The lines to repeat are those below from the one containing "668462 | 2019-10-21 | 2019-10-21 |" down to the one containing "24690 | 2018-08-20 | 2018-08-20 |", both included; reproduce them exactly and nothing else.
(Beginning of Data)
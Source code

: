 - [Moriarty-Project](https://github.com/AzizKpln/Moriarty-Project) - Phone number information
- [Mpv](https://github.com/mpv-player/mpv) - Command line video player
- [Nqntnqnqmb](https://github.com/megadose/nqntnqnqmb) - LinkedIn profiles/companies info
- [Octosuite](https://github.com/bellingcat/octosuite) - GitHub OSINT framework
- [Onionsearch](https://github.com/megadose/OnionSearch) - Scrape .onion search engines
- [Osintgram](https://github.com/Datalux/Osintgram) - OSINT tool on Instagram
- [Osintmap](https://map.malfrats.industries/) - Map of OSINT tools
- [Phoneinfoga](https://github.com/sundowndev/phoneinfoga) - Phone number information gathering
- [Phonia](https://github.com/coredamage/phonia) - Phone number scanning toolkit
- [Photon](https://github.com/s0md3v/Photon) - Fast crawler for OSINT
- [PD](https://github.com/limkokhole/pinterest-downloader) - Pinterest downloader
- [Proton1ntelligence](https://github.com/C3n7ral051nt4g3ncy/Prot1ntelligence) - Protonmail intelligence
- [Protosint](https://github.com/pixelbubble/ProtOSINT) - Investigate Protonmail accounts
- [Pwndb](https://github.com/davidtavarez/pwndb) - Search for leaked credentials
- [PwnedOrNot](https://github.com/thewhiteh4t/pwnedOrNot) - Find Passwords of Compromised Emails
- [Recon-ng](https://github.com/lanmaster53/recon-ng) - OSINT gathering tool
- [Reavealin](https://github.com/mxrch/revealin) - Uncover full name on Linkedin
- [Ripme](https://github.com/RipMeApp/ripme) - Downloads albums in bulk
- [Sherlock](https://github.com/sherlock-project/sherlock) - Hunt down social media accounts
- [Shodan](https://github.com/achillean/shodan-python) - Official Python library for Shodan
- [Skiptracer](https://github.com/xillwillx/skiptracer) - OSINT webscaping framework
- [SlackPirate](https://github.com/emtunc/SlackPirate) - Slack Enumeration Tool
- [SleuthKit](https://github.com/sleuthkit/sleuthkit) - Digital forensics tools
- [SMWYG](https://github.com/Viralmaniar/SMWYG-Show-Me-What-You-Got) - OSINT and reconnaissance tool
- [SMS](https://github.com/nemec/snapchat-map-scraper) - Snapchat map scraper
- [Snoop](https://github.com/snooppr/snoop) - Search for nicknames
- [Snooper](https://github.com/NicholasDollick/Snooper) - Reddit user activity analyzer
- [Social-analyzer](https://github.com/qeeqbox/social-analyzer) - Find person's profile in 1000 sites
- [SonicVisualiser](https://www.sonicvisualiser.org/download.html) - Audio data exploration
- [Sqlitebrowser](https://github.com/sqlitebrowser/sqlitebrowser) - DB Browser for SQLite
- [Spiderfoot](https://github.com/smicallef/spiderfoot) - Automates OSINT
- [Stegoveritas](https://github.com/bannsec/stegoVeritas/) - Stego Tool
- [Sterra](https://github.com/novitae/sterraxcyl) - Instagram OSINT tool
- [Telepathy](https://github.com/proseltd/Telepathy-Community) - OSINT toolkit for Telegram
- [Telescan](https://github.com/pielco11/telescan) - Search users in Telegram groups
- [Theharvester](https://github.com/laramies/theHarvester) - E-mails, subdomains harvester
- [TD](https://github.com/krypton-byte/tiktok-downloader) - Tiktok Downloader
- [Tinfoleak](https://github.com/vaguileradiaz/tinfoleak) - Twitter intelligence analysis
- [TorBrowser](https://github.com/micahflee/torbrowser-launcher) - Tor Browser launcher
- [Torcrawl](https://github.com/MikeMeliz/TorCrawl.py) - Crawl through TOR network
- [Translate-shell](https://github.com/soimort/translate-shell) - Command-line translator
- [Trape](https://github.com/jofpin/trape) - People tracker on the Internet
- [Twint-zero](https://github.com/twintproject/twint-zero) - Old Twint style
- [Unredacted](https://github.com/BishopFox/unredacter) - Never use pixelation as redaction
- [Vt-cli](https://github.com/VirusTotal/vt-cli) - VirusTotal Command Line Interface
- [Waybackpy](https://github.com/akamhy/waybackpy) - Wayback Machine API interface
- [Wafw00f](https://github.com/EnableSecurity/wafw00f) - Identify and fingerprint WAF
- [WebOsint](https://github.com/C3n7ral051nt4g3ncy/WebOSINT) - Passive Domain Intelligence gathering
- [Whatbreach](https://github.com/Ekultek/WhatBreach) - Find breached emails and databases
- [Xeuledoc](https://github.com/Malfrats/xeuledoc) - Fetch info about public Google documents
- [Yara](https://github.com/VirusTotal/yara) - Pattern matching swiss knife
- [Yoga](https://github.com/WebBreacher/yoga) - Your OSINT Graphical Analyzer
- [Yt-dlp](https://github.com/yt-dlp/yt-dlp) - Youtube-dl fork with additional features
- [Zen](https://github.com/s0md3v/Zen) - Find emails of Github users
(End of Data)
(Beginning of Data)
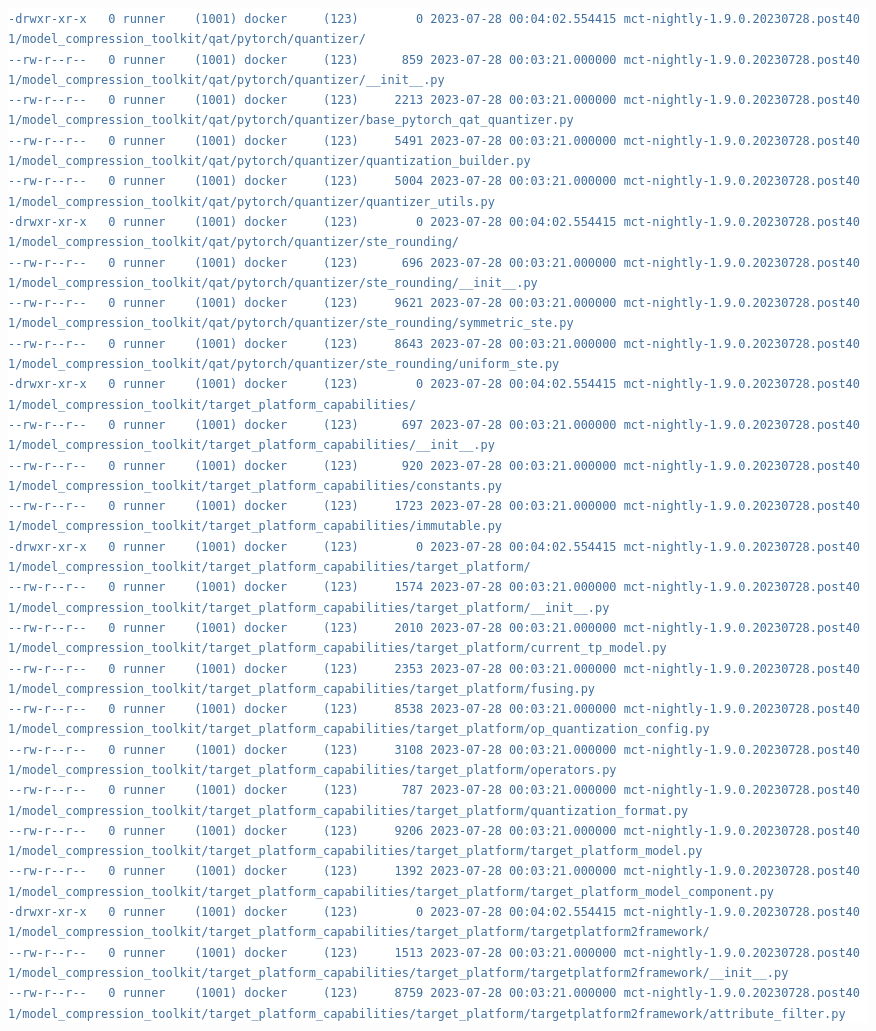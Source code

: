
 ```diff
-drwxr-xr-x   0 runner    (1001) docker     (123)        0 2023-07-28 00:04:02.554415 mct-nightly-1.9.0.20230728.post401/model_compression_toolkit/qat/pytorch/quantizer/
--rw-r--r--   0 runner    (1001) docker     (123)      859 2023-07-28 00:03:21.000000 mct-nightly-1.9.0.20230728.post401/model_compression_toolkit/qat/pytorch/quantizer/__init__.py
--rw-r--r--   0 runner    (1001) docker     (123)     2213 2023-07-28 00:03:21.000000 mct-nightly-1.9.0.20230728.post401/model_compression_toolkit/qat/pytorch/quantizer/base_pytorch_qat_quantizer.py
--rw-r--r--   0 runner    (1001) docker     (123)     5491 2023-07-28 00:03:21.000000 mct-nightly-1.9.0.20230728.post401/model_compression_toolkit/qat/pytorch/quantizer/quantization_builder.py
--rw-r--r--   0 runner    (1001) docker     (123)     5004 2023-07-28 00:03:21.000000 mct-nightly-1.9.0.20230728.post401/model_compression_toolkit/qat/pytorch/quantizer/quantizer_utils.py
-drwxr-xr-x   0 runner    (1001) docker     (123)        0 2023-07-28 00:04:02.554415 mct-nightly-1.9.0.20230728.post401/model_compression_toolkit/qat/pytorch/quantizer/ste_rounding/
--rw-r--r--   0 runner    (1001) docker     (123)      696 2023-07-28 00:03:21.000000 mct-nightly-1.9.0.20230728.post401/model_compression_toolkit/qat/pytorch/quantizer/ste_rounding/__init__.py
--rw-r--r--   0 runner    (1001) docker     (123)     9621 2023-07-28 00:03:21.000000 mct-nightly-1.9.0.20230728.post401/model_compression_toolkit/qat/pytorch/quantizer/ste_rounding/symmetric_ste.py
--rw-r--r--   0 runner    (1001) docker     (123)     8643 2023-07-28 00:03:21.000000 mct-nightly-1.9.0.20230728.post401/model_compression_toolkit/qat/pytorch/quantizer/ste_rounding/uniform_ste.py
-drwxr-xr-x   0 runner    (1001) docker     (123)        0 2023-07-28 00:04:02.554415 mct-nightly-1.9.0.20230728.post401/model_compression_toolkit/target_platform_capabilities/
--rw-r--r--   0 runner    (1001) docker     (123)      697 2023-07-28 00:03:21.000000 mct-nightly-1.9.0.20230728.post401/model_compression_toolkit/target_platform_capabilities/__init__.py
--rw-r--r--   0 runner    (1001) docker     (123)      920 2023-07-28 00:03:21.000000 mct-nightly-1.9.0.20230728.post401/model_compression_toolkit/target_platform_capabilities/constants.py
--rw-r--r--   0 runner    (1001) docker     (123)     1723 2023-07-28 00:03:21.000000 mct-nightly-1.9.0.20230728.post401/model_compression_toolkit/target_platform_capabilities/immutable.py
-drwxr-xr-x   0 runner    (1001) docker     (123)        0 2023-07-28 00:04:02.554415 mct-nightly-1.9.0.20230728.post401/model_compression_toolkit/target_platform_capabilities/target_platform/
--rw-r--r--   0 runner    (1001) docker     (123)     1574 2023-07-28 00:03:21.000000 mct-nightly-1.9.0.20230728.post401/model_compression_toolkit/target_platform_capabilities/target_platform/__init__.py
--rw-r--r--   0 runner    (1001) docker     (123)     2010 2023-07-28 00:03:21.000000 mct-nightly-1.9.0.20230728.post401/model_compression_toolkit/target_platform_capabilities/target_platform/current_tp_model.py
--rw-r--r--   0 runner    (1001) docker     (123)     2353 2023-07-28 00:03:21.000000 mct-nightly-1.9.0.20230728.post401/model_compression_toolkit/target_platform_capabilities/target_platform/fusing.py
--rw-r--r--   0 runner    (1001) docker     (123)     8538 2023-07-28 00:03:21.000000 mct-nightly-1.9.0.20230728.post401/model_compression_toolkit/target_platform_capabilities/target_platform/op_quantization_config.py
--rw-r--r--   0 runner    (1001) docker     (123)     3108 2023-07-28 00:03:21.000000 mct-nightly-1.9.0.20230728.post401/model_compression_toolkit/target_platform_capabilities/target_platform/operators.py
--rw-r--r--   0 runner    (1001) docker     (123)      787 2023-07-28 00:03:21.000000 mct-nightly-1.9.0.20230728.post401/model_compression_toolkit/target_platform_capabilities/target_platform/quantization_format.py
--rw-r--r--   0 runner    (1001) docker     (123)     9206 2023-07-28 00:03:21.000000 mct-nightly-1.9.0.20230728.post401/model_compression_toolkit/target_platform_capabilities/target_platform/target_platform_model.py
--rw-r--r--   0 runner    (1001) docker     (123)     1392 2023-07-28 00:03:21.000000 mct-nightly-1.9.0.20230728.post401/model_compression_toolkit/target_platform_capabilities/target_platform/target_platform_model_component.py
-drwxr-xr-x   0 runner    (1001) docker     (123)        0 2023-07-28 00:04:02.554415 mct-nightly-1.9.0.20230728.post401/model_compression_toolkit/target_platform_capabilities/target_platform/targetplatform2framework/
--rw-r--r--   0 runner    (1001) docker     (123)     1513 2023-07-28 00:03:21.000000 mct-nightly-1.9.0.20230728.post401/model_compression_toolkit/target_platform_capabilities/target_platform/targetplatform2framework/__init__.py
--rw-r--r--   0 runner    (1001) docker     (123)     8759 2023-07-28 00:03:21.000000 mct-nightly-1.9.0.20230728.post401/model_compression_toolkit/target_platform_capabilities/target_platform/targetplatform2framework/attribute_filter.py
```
(End of Data)
(Beginning of Data)
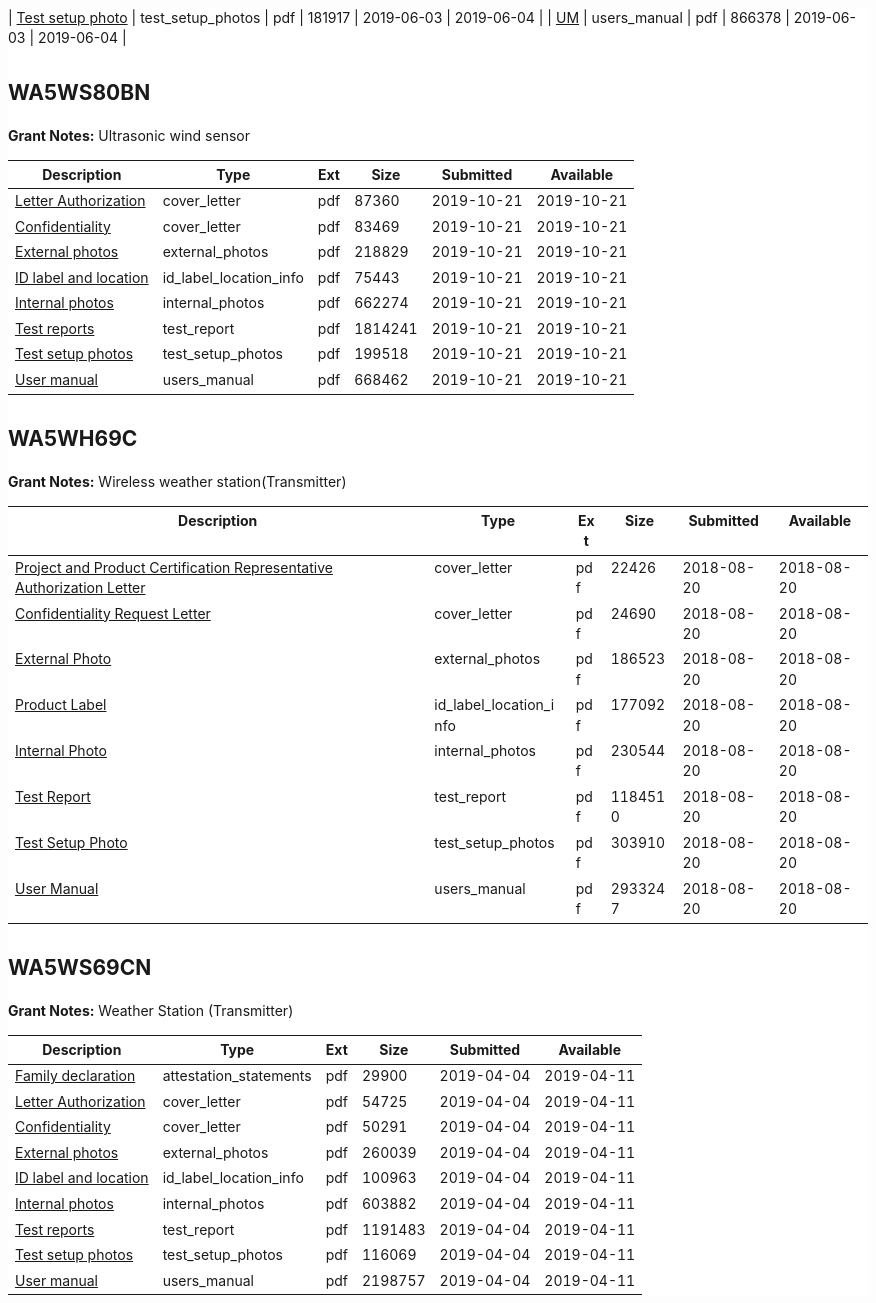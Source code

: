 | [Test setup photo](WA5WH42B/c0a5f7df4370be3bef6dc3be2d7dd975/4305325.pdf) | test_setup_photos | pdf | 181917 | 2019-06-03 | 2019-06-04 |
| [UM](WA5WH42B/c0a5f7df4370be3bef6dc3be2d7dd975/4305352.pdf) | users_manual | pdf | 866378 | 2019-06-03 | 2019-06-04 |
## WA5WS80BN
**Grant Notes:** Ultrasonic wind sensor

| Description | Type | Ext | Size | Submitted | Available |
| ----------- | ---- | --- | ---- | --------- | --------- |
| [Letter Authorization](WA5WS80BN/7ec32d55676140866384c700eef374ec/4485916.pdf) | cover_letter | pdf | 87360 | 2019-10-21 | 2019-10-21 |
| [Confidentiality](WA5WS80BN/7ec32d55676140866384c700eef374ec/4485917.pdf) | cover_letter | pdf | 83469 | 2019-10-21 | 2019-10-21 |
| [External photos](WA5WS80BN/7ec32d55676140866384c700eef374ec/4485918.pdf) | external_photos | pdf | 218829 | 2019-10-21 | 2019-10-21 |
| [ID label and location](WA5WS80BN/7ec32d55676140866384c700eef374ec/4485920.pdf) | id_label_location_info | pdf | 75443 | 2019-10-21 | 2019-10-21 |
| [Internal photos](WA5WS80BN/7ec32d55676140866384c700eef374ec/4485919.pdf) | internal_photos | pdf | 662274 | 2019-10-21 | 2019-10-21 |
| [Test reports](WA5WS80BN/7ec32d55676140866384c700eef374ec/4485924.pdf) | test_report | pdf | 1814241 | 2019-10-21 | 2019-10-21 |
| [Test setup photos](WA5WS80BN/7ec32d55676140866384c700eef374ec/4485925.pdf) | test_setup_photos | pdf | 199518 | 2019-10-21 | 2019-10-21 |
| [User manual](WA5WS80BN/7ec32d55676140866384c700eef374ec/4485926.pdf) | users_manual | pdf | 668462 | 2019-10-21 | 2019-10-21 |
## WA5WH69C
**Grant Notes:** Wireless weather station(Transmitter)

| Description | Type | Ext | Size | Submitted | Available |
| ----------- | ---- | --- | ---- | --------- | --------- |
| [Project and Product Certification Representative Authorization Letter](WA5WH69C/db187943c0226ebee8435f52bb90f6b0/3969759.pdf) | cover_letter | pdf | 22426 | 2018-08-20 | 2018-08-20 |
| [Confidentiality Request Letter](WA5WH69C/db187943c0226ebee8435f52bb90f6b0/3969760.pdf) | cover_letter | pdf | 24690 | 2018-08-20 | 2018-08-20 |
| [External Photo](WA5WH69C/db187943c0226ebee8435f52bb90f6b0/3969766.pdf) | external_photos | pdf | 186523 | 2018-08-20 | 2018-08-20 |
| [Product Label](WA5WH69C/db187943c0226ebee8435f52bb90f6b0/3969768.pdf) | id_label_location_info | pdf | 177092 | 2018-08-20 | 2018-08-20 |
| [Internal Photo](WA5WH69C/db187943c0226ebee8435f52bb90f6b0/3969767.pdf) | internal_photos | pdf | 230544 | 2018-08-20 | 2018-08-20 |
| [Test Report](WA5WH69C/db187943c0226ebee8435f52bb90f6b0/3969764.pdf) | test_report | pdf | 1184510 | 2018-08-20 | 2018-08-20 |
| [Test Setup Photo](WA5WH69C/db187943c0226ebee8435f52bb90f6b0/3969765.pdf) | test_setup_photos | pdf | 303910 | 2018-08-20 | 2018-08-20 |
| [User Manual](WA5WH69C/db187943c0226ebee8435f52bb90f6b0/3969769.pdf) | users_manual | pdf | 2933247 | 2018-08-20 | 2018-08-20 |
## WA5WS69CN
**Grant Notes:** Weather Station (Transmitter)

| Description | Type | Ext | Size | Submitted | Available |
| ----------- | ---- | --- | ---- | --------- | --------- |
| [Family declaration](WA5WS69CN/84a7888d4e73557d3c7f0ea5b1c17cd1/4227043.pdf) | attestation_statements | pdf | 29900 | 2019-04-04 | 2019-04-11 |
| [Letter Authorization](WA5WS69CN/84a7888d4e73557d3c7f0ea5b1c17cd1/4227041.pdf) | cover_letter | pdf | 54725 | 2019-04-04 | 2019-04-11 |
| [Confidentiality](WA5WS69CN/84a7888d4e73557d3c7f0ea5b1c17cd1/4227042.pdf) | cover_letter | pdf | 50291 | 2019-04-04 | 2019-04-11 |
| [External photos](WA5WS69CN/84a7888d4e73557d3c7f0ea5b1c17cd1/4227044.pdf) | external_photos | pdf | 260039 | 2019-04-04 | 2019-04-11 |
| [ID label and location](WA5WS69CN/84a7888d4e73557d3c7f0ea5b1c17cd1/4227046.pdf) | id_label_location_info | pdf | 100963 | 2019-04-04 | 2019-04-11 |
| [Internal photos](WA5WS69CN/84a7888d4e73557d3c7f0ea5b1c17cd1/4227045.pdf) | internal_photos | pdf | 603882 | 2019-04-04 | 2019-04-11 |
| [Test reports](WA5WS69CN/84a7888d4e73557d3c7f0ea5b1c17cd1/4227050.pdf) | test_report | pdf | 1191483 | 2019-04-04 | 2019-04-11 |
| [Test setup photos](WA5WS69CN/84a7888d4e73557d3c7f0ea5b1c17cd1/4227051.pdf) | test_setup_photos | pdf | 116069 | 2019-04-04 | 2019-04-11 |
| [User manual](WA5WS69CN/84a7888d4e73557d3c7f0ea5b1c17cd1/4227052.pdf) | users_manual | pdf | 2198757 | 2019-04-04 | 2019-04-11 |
(End of Data)
■ Response to the task:
| [User manual](WA5WS80BN/7ec32d55676140866384c700eef374ec/4485926.pdf) | users_manual | pdf | 668462 | 2019-10-21 | 2019-10-21 |
## WA5WH69C
**Grant Notes:** Wireless weather station(Transmitter)

| Description | Type | Ext | Size | Submitted | Available |
| ----------- | ---- | --- | ---- | --------- | --------- |
| [Project and Product Certification Representative Authorization Letter](WA5WH69C/db187943c0226ebee8435f52bb90f6b0/3969759.pdf) | cover_letter | pdf | 22426 | 2018-08-20 | 2018-08-20 |
| [Confidentiality Request Letter](WA5WH69C/db187943c0226ebee8435f52bb90f6b0/3969760.pdf) | cover_letter | pdf | 24690 | 2018-08-20 | 2018-08-20 |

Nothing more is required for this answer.